↓

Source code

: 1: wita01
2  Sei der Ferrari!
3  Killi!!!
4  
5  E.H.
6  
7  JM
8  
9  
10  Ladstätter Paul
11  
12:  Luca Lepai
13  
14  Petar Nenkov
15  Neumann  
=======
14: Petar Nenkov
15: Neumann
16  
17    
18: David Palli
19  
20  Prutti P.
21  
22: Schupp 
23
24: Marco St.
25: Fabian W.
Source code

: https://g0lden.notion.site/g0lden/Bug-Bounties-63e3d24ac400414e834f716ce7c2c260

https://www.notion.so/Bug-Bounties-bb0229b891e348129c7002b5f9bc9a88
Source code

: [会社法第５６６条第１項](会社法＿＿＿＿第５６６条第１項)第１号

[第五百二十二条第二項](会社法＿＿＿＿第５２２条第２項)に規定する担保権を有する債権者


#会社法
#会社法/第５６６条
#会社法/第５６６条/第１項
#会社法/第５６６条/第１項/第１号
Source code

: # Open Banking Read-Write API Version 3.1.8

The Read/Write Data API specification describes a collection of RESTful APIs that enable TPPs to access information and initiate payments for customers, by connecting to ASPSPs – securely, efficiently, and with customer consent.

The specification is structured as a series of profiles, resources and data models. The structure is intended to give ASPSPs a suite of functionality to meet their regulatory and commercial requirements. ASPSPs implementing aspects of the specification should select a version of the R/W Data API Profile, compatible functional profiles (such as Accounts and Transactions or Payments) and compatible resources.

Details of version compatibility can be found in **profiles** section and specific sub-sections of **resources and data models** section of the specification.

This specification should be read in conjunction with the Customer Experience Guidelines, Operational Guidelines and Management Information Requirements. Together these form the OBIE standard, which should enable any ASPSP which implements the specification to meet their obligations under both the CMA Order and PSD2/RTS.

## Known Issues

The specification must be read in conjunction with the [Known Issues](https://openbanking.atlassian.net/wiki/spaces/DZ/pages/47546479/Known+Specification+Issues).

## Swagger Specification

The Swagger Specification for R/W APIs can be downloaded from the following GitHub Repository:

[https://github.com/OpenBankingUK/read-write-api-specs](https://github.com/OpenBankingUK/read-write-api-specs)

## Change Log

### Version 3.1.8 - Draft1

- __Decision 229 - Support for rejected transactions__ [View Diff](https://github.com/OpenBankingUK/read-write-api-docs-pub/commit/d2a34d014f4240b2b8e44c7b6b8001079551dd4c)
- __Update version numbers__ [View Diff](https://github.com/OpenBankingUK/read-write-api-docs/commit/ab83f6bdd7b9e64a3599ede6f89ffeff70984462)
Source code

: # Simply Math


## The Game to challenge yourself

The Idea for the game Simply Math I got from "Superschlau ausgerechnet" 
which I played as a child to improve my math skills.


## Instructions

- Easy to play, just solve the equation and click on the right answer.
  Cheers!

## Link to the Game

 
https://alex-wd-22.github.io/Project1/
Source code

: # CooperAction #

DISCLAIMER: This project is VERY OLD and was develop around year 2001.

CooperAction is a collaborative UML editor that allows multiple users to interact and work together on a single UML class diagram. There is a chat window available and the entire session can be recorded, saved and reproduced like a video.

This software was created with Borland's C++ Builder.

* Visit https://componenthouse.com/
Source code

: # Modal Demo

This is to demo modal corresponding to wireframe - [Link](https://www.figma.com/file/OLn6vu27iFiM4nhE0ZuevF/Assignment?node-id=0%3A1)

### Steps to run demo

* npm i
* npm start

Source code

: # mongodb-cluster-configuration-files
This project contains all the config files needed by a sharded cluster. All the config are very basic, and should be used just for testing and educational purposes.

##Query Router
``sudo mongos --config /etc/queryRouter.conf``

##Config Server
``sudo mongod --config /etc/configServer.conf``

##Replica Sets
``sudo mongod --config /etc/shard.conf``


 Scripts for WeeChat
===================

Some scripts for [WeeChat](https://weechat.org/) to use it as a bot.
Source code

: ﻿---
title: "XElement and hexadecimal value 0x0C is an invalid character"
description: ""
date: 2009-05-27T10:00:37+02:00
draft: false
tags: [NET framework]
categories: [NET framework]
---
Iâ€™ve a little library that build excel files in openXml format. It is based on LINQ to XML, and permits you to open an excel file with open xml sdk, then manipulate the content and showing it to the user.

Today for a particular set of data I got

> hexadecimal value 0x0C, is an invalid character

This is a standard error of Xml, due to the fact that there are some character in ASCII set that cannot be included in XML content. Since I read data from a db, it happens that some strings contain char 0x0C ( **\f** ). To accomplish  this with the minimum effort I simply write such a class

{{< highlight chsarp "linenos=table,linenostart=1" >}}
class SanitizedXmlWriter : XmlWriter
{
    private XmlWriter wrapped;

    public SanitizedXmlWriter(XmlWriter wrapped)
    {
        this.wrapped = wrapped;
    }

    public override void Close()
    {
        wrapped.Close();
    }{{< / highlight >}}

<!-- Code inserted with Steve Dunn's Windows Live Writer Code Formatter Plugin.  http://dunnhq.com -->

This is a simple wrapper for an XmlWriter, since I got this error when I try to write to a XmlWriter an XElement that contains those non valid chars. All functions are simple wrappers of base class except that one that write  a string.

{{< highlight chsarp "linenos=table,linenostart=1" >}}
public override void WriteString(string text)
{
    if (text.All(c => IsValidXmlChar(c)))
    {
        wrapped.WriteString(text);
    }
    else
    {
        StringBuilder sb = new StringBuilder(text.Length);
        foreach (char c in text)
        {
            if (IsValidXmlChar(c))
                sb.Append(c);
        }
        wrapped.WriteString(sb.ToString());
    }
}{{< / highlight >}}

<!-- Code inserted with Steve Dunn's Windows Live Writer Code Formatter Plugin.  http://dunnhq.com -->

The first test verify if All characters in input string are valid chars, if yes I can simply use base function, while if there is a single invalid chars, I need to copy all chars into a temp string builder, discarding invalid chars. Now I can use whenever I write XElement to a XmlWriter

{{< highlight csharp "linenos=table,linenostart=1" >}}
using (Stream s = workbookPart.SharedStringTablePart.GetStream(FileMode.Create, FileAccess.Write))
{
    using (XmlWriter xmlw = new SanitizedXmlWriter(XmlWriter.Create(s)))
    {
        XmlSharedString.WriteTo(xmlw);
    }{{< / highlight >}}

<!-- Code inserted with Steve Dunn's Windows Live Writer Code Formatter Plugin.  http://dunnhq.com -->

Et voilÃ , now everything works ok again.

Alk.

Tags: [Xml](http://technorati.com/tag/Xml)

↑

_PROBLEM_:
Each entry above needs to be duplicated exactly.

_SOLUTION BELOW_:
Source code

: 1: wita01
2  Sei der Ferrari!
3  Killi!!!
4  
5  E.H.
6  
7  JM
8  
9  
10  Ladstätter Paul
11  
12:  Luca Lepai
13  
14  Petar Nenkov
15  Neumann  
=======
14: Petar Nenkov
15: Neumann
16  
17    
18: David Palli
19  
20  Prutti P.
21  
22: Schupp 
23
24: Marco St.
25: Fabian W.
Source code

: https://g0lden.notion.site/g0lden/Bug-Bounties-63e3d24ac400414e834f716ce7c2c260

https://www.notion.so/Bug-Bounties-bb0229b891e348129c7002b5f9bc9a88
Source code

: [会社法第５６６条第１項](会社法＿＿＿＿第５６６条第１項)第１号

[第五百二十二条第二項](会社法＿＿＿＿第５２２条第２項)に規定する担保権を有する債権者


#会社法
#会社法/第５６６条
#会社法/第５６６条/第１項
#会社法/第５６６条/第１項/第１号
Source code

: # Open Banking Read-Write API Version 3.1.8

The Read/Write Data API specification describes a collection of RESTful APIs that enable TPPs to access information and initiate payments for customers, by connecting to ASPSPs – securely, efficiently, and with customer consent.

The specification is structured as a series of profiles, resources and data models. The structure is intended to give ASPSPs a suite of functionality to meet their regulatory and commercial requirements. ASPSPs implementing aspects of the specification should select a version of the R/W Data API Profile, compatible functional profiles (such as Accounts and Transactions or Payments) and compatible resources.

Details of version compatibility can be found in **profiles** section and specific sub-sections of **resources and data models** section of the specification.

This specification should be read in conjunction with the Customer Experience Guidelines, Operational Guidelines and Management Information Requirements. Together these form the OBIE standard, which should enable any ASPSP which implements the specification to meet their obligations under both the CMA Order and PSD2/RTS.

## Known Issues

The specification must be read in conjunction with the [Known Issues](https://openbanking.atlassian.net/wiki/spaces/DZ/pages/47546479/Known+Specification+Issues).

## Swagger Specification

The Swagger Specification for R/W APIs can be downloaded from the following GitHub Repository:

[https://github.com/OpenBankingUK/read-write-api-specs](https://github.com/OpenBankingUK/read-write-api-specs)

## Change Log

### Version 3.1.8 - Draft1

- __Decision 229 - Support for rejected transactions__ [View Diff](https://github.com/OpenBankingUK/read-write-api-docs-pub/commit/d2a34d014f4240b2b8e44c7b6b8001079551dd4c)
- __Update version numbers__ [View Diff](https://github.com/OpenBankingUK/read-write-api-docs/commit/ab83f6bdd7b9e64a3599ede6f89ffeff70984462)
Source code

: # Simply Math


## The Game to challenge yourself

The Idea for the game Simply Math I got from "Superschlau ausgerechnet" 
which I played as a child to improve my math skills.


## Instructions

- Easy to play, just solve the equation and click on the right answer.
  Cheers!

## Link to the Game

 
https://alex-wd-22.github.io/Project1/
Source code

: # CooperAction #

DISCLAIMER: This project is VERY OLD and was develop around year 2001.

CooperAction is a collaborative UML editor that allows multiple users to interact and work together on a single UML class diagram. There is a chat window available and the entire session can be recorded, saved and reproduced like a video.

This software was created with Borland's C++ Builder.

* Visit https://componenthouse.com/
Source code

: # Modal Demo

This is to demo modal corresponding to wireframe - [Link](https://www.figma.com/file/OLn6vu27iFiM4nhE0ZuevF/Assignment?node-id=0%3A1)

### Steps to run demo

* npm i
* npm start

Source code

: # mongodb-cluster-configuration-files
This project contains all the config files needed by a sharded cluster. All the config are very basic, and should be used just for testing and educational purposes.

##Query Router
``sudo mongos --config /etc/queryRouter.conf``

##Config Server
``sudo mongod --config /etc/configServer.conf``

##Replica Sets
``sudo mongod --config /etc/shard.conf``


 Scripts for WeeChat
===================

Some scripts for [WeeChat](https://weechat.org/) to use it as a bot.
Source code

: ﻿---
title: "XElement and hexadecimal value 0x0C is an invalid character"
description: ""
date: 2009-05-27T10:00:37+02:00
draft: false
tags: [NET framework]
categories: [NET framework]
---
Iâ€™ve a little library that build excel files in openXml format. It is based on LINQ to XML, and permits you to open an excel file with open xml sdk, then manipulate the content and showing it to the user.

Today for a particular set of data I got

> hexadecimal value 0x0C, is an invalid character

This is a standard error of Xml, due to the fact that there are some character in ASCII set that cannot be included in XML content. Since I read data from a db, it happens that some strings contain char 0x0C ( **\f** ). To accomplish  this with the minimum effort I simply write such a class

{{< highlight chsarp "linenos=table,linenostart=1" >}}
class SanitizedXmlWriter : XmlWriter
{
    private XmlWriter wrapped;

    public SanitizedXmlWriter(XmlWriter wrapped)
    {
        this.wrapped = wrapped;
    }

    public override void Close()
    {
        wrapped.Close();
    }{{< / highlight >}}

<!-- Code inserted with Steve Dunn's Windows Live Writer Code Formatter Plugin.  http://dunnhq.com -->

This is a simple wrapper for an XmlWriter, since I got this error when I try to write to a XmlWriter an XElement that contains those non valid chars. All functions are simple wrappers of base class except that one that write  a string.

{{< highlight chsarp "linenos=table,linenostart=1" >}}
public override void WriteString(string text)
{
    if (text.All(c => IsValidXmlChar(c)))
    {
        wrapped.WriteString(text);
    }
    else
    {
        StringBuilder sb = new StringBuilder(text.Length);
        foreach (char c in text)
        {
            if (IsValidXmlChar(c))
                sb.Append(c);
        }
        wrapped.WriteString(sb.ToString());
    }
}{{< / highlight >}}

<!-- Code inserted with Steve Dunn's Windows Live Writer Code Formatter Plugin.  http://dunnhq.com -->

The first test verify if All characters in input string are valid chars, if yes I can simply use base function, while if there is a single invalid chars, I need to copy all chars into a temp string builder, discarding invalid chars. Now I can use whenever I write XElement to a XmlWriter

{{< highlight csharp "linenos=table,linenostart=1" >}}
using (Stream s = workbookPart.SharedStringTablePart.GetStream(FileMode.Create, FileAccess.Write))
{
    using (XmlWriter xmlw = new SanitizedXmlWriter(XmlWriter.Create(s)))
    {
        XmlSharedString.WriteTo(xmlw);
    }{{< / highlight >}}

<!-- Code inserted with Steve Dunn's Windows Live Writer Code Formatter Plugin.  http://dunnhq.com -->

Et voilÃ , now everything works ok again.

Alk.

Tags: [Xml](http://technorati.com/tag/Xml)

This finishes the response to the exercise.